Disruptive Innovations in Higher Ed Emerging From Outside MainstreamMichael Horn | Co-Founder and Distinguished Fellow, Clayton Christensen Institute for Disruptive Innovation
Yesterday I had the opportunity to testify before the Senate Health, Education, Labor, and Pensions Committee about the reauthorization of the Higher Education Act to explore the barriers to and opportunities for innovation. My full written testimony is here.
In my remarks, I clarified what disruptive innovation is, as the theory is all too often misunderstood and misapplied. I explained that disruptive innovations carry four rules worth noting. They typically start by serving non-consumers outside of the mainstream—areas where the alternative is literally nothing at all. They tend to be simpler than existing services, so the elite and the sector’s leading organizations tend to dismiss them. Accordingly, they both redefine the notion of what is quality and performance, and they don’t fit neatly into existing regulatory structures. Third, incumbent organizations cannot successfully adopt them within their core operations. And finally, they predictably and reliably improve over time to tackle more complex problems to transform a sector into one that is more affordable and accessible.

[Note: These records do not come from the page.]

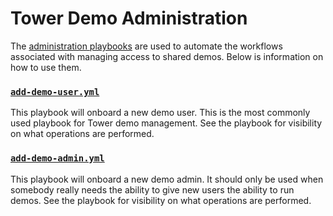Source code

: # Tower Demo Administration

The [administration playbooks](../roles/tower-demo-settings/files/ansible-demo-admin) are used to automate the workflows associated with managing access to shared demos. Below is information on how to use them.

### [`add-demo-user.yml`](../roles/tower-demo-settings/files/ansible-demo-admin/add-demo-user.yml)
This playbook will onboard a new demo user. This is the most commonly used playbook for Tower demo management. See the playbook for visibility on what operations are performed.

### [`add-demo-admin.yml`](../roles/tower-demo-settings/files/ansible-demo-admin/add-demo-admin.yml)
This playbook will onboard a new demo admin. It should only be used when somebody really needs the ability to give new users the ability to run demos. See the playbook for visibility on what operations are performed.
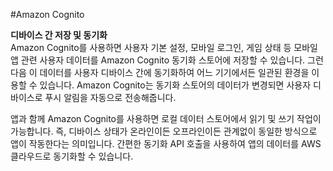 #Amazon Cognito 
<br>

**디바이스 간 저장 및 동기화**<br>
Amazon Cognito를 사용하면 사용자 기본 설정, 모바일 로그인, 게임 상태 등 모바일 앱 관련 사용자 데이터를 Amazon Cognito 동기화 스토어에 저장할 수 있습니다. 그런 다음 이 데이터를 사용자 디바이스 간에 동기화하여 어느 기기에서든 일관된 환경을 이용할 수 있습니다. Amazon Cognito는 동기화 스토어의 데이터가 변경되면 사용자 디바이스로 푸시 알림을 자동으로 전송해줍니다.

앱과 함께 Amazon Cognito를 사용하면 로컬 데이터 스토어에서 읽기 및 쓰기 작업이 가능합니다. 즉, 디바이스 상태가 온라인이든 오프라인이든 관계없이 동일한 방식으로 앱이 작동한다는 의미입니다. 간편한 동기화 API 호출을 사용하여 앱의 데이터를 AWS 클라우드로 동기화할 수 있습니다.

In education, online learning is the first disruptive innovation since the advent of the printing press. Combined with competency-based learning—in which students progress upon true mastery of their learning, not because of an arbitrary time-based measure—there is a big opportunity to transform our higher education system into a more affordable, student-centered one that is able to serve many more students.
True to form, we are seeing a variety of potentially disruptive organizations powered by online learning emerge from outside traditional higher education. These upstarts are reaching those students who need more education but for reasons having to do with convenience and accessibility, simplicity and cost, are at that point in their lives, non-consumers of traditional higher education. The organizations are generally simpler, more focused institutions than our traditional colleges and universities and do not look like traditional higher education; they do not have four- or even two-year programs, they lack breadth, they do not do academic research, and they don’t have grassy green quads. Accordingly, the existing regulatory structures do not know how to judge them. Even as many of our traditional institutions of higher education have paid lip service to the innovations these new entities are unlocking, by and large they have not harnessed their disruptive potential themselves. And although they are starting by solving simple problems, we can predict with certainty that this upstart sector as a whole will improve to solve more complex problems and further blur the lines around what is higher education.

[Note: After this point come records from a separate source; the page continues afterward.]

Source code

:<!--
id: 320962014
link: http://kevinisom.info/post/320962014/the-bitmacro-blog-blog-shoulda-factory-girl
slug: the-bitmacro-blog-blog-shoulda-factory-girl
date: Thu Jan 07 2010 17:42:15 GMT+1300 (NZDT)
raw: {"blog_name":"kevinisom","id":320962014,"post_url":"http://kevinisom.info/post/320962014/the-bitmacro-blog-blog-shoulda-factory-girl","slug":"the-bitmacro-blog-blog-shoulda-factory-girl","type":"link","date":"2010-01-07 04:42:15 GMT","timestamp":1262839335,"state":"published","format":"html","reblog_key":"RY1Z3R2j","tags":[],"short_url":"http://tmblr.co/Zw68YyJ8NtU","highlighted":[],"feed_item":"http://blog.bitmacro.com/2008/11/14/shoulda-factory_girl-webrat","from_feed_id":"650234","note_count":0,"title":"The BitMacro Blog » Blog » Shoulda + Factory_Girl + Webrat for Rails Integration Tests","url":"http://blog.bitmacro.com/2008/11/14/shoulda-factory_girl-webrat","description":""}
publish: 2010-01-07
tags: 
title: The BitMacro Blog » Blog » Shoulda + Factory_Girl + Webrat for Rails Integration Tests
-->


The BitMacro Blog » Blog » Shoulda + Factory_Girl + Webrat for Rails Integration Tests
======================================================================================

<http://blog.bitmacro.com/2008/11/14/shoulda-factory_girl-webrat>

Exciting innovations are emerging from colleges and universities using online, competency-based learning, but given that President Paul LeBlanc of Southern New Hampshire University was testifying about that sector, I focused my remarks on three other groups of organizations that are, in classic disruptive fashion, emerging from the fringe outside of traditional colleges and universities.
One such group is broadly known as the coding bootcamps, although they are moving beyond simply teaching coding skills. They typically combine online learning with brick-and-mortar co-working experiences to offer students short, intensive, focused programs to help students find jobs with their new skillset. And they are growing fast. As a result of their length and focus, they are far more accessible than traditional higher education for thousands who cannot go or return to a traditional institution of higher education for the length of time it would take to receive the corresponding skillset. In many cases, this just-in-time education is offering learning opportunities that would not even be available on many traditional campuses. And alternative financing mechanisms are emerging to help students afford the experience and send students signals about which programs offer the more promising pathway to success. General Assembly is arguably the poster child for the sector. It reports having a 95-percent job placement rate into a student’s field of study and is transforming higher education from a destination into an experience that one returns to over and over again through a journey of lifelong learning.